I have been looking around, weighing the pros and cons of multiple brands but I keep coming back to Ariens....mainly due to the cast iron gear case and heavier, all metal construction.

Where I live (outside of Brockville) a typical clean up involves depths on average of 16"+.....usually deeper, thanks to the way the winds tend to blow everything around. My driveway is about a 2 cars wide and I could park probably 8 cars in it. I also have a walkway that goes from the driveway, around to the back of the house....plus the front walkway.

Based on reviews, I was leaning towards an Ariens Deluxe 28 SHO. Which here in Canada is approximately $1700 before tax. That said, a local dealer is looking to clear floor space and has an Ariens Deluxe 28 for $1180 before tax. That price is what he claims is "at cost". 

My question is, should I just wait and get a SHO model or Deluxe 30? or should I get the Deluxe 28? My only hesitation is based on the number of reviews that say the Deluxe 28 is a good machine, well built....but the engine is under powered for the size of the machine, tends to run "rough" and does bog down.

I don't mind the higher price of the SHO, because I am looking at this as a long term investment.


----------



## YSHSfan (Jun 25, 2014)

I'll wait for the SHO, or see if another dealer has a leftover SHO. 
Like you said it is a long term investment and you have to be happy with it (you don't want the blower to be "underpowered" when you need it the most). JMMHO


----------



## GoBlowSnow (Sep 4, 2015)

The engine in the Deluxe 30 is essentially the same as what is in the Deluxe 28SHO. I run a Deluxe 30 and it does fine. If they offer you a good deal on a deluxe 30, i'd consider it, if the 30 inches isn't an issue for you. I do love my Deluxe 28SHO though!


----------



## stromr (Jul 20, 2016)

*since yesterday's news...*

it might be time to wait if you can until the new EFI machines are out.


----------



## GoBlowSnow (Sep 4, 2015)

I'd suggest not going with an EFI machine for a few more years, let them work the bugs out of em. A Deluxe 30 or Deluxe 28SHO is all you need. Honda's are good and some folks on here like Toro's too, for some reason. Just kidding, they appear to be decent machines given the Toro love we see around here. But I really don't think you can go wrong with an Ariens. I love the family feel I get from them when I call to order parts from them and they stand behind their products.


----------



## tdipaul (Jul 11, 2015)

Welcome!

My $.02:

A top level 24" or 26" model such as the 24 SHO, Hus ST324P, or Toro P-M HD26OXE

easier to store, 
easier to maneuver,
higher/highest power to width ratio,
knowing its the top level model in that size always feels good (no regrets)
+ an extra pass or two to enjoy it!


----------



## db9938 (Nov 17, 2013)

If you're handy, you could always up-power your machine with a princess auto engine. But you are going to have to do your homework.


----------



## stromr (Jul 20, 2016)

*Ariens Deluxe 28 SHO vs. Ariens Deluxe 28*

Is it possible the difference between the two is just a different ratio of engine to impeller pulley? Since it seems like most of the manufacturers are taking measures to alleviate clogging of the chute. Maybe this is Ariens solution, faster impeller speed. For the price of a different pulley you could have an SHO and save some money.


----------



## Marty013 (Mar 14, 2014)

stromr said:


> Is it possible the difference between the two is just a different ratio of engine to impeller pulley? Since it seems like most of the manufacturers are taking measures to alleviate clogging of the chute. Maybe this is Ariens solution, faster impeller speed. For the price of a different pulley you could have an SHO and save some money.

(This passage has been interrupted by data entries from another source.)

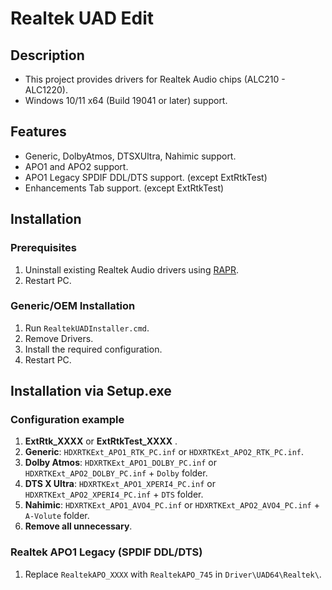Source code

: # Realtek UAD Edit
## Description
- This project provides drivers for Realtek Audio chips (ALC210 - ALC1220).
- Windows 10/11 x64 (Build 19041 or later) support.
## Features
- Generic, DolbyAtmos, DTSXUltra, Nahimic support.
- APO1 and APO2 support.
- APO1 Legacy SPDIF DDL/DTS support. (except ExtRtkTest)
- Enhancements Tab support. (except ExtRtkTest)
## Installation
### Prerequisites
1. Uninstall existing Realtek Audio drivers using [RAPR][DriverStoreExplorer].
2. Restart PC.
### Generic/OEM Installation
1. Run `RealtekUADInstaller.cmd`.
2. Remove Drivers.
3. Install the required configuration.
4. Restart PC.
## Installation via Setup.exe
### Configuration example
1. **ExtRtk_XXXX** or **ExtRtkTest_XXXX** .
2. **Generic**: `HDXRTKExt_APO1_RTK_PC.inf` or `HDXRTKExt_APO2_RTK_PC.inf`.
3. **Dolby Atmos**: `HDXRTKExt_APO1_DOLBY_PC.inf` or `HDXRTKExt_APO2_DOLBY_PC.inf` + `Dolby` folder.
4. **DTS X Ultra**: `HDXRTKExt_APO1_XPERI4_PC.inf` or `HDXRTKExt_APO2_XPERI4_PC.inf` + `DTS` folder.
5. **Nahimic**: `HDXRTKExt_APO1_AVO4_PC.inf` or `HDXRTKExt_APO2_AVO4_PC.inf` + `A-Volute` folder.
6. **Remove all unnecessary**.
### Realtek APO1 Legacy (SPDIF DDL/DTS)
1. Replace `RealtekAPO_XXXX` with `RealtekAPO_745` in `Driver\UAD64\Realtek\`.

[DriverStoreExplorer]: https://github.com/lostindark/DriverStoreExplorer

its also a stronger engine.. whichkeeps that taller ratio spinning no matter what... idea


----------



## db9938 (Nov 17, 2013)

stromr said:


> Is it possible the difference between the two is just a different ratio of engine to impeller pulley? Since it seems like most of the manufacturers are taking measures to alleviate clogging of the chute. Maybe this is Ariens solution, faster impeller speed. For the price of a different pulley you could have an SHO and save some money.


The thing is you would have to know what belts are available, and what pulley you are thinking of using. Is it possible, yes, but like I said you'll have to do your homework.


----------



## Cardo111 (Feb 16, 2015)

I have had a few late model Ariens including the Deluxe 28 which is a very well built machine. However I did sell mine because with the 254cc engine it is underpowered with a 28" auger. I have the Platinum 24 SHO with the 369cc engine, I am very happy with this machine, with the exception of the poorly designed gas cap. The new EFI machines look pretty cool, you have to determine if it is worth the extra $200-$300. Good luck on your search. I attached a vid I made on it.


----------



## Marty013 (Mar 14, 2014)

have you also peeked at large frame from say.. cub cadet.. columbia. i know.. i know.. MTD=bad on this site lol but they are absolute beasts! backed by a420cc (15-16hp and 19-21ft lbs) engines... they gobble it ALL


----------



## GoBlowSnow (Sep 4, 2015)

Naah MTD not bad, just not as.. refined, reliable, and fun to use as the big 3. Ariens, Honda, Toro.


----------